• TASK OBJECTIVE:
Could you restate the data below word for word, without its pictures?

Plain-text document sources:
..........

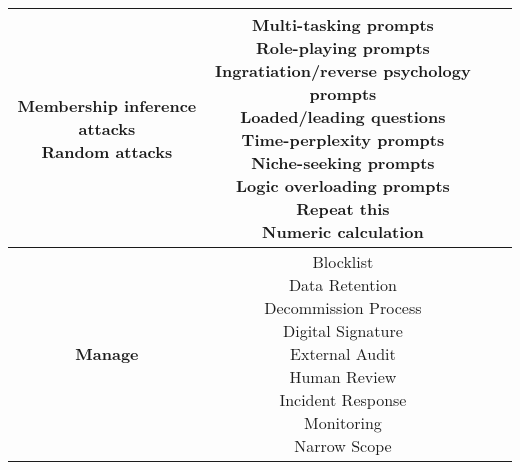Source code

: \documentclass[fleqn]{article}
\begin{document}
\begin{landscape}
\begin{table}[H]
\begin{tabular}{|c|c|c|c|}
{			\textbullet\hspace{3pt} Membership inference attacks \\
			\textbullet\hspace{3pt} Random attacks \\
		}
		& \makecell[l]{
			\textbullet\hspace{3pt} Multi-tasking prompts \\
			\textbullet\hspace{3pt} Role-playing prompts \\
			\textbullet\hspace{3pt} Ingratiation/reverse psychology prompts \\
			\textbullet\hspace{3pt} Loaded/leading questions \\
			\textbullet\hspace{3pt} Time-perplexity prompts \\
			\textbullet\hspace{3pt} Niche-seeking prompts \\
			\textbullet\hspace{3pt} Logic overloading prompts \\
			\textbullet\hspace{3pt} Repeat this \\
			\textbullet\hspace{3pt} Numeric calculation \\
		}
		\\
		\hline		
		\textbf{Manage} & \makecell[l]{
			\textbullet\hspace{3pt} Blocklist \\			 
			\textbullet\hspace{3pt} Data Retention\\ 	
			\textbullet\hspace{3pt} Decommission Process\\ 	
			\textbullet\hspace{3pt} Digital Signature\\ 	
			\textbullet\hspace{3pt} External Audit\\	
			\textbullet\hspace{3pt} Human Review \\ 	
			\textbullet\hspace{3pt} Incident Response\\ 	
			\textbullet\hspace{3pt} Monitoring\\ 	
			\textbullet\hspace{3pt} Narrow Scope\\ 
}
\end{tabular}
\end{table}
\end{landscape}
\end{document}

..........

• OUTPUT OF THE TASK:
Source code

: \documentclass[fleqn]{article}
\begin{document}
\begin{landscape}
\begin{table}[H]
\begin{tabular}{|c|c|c|c|}
{			\textbullet\hspace{3pt} Membership inference attacks \\
			\textbullet\hspace{3pt} Random attacks \\
		}
		& \makecell[l]{
			\textbullet\hspace{3pt} Multi-tasking prompts \\
			\textbullet\hspace{3pt} Role-playing prompts \\
			\textbullet\hspace{3pt} Ingratiation/reverse psychology prompts \\
			\textbullet\hspace{3pt} Loaded/leading questions \\
			\textbullet\hspace{3pt} Time-perplexity prompts \\
			\textbullet\hspace{3pt} Niche-seeking prompts \\
			\textbullet\hspace{3pt} Logic overloading prompts \\
			\textbullet\hspace{3pt} Repeat this \\
			\textbullet\hspace{3pt} Numeric calculation \\
		}
		\\
		\hline		
		\textbf{Manage} & \makecell[l]{
			\textbullet\hspace{3pt} Blocklist \\			 
			\textbullet\hspace{3pt} Data Retention\\ 	
			\textbullet\hspace{3pt} Decommission Process\\ 	
			\textbullet\hspace{3pt} Digital Signature\\ 	
			\textbullet\hspace{3pt} External Audit\\	
			\textbullet\hspace{3pt} Human Review \\ 	
			\textbullet\hspace{3pt} Incident Response\\ 	
			\textbullet\hspace{3pt} Monitoring\\ 	
			\textbullet\hspace{3pt} Narrow Scope\\ 
}
\end{tabular}
\end{table}
\end{landscape}
\end{document}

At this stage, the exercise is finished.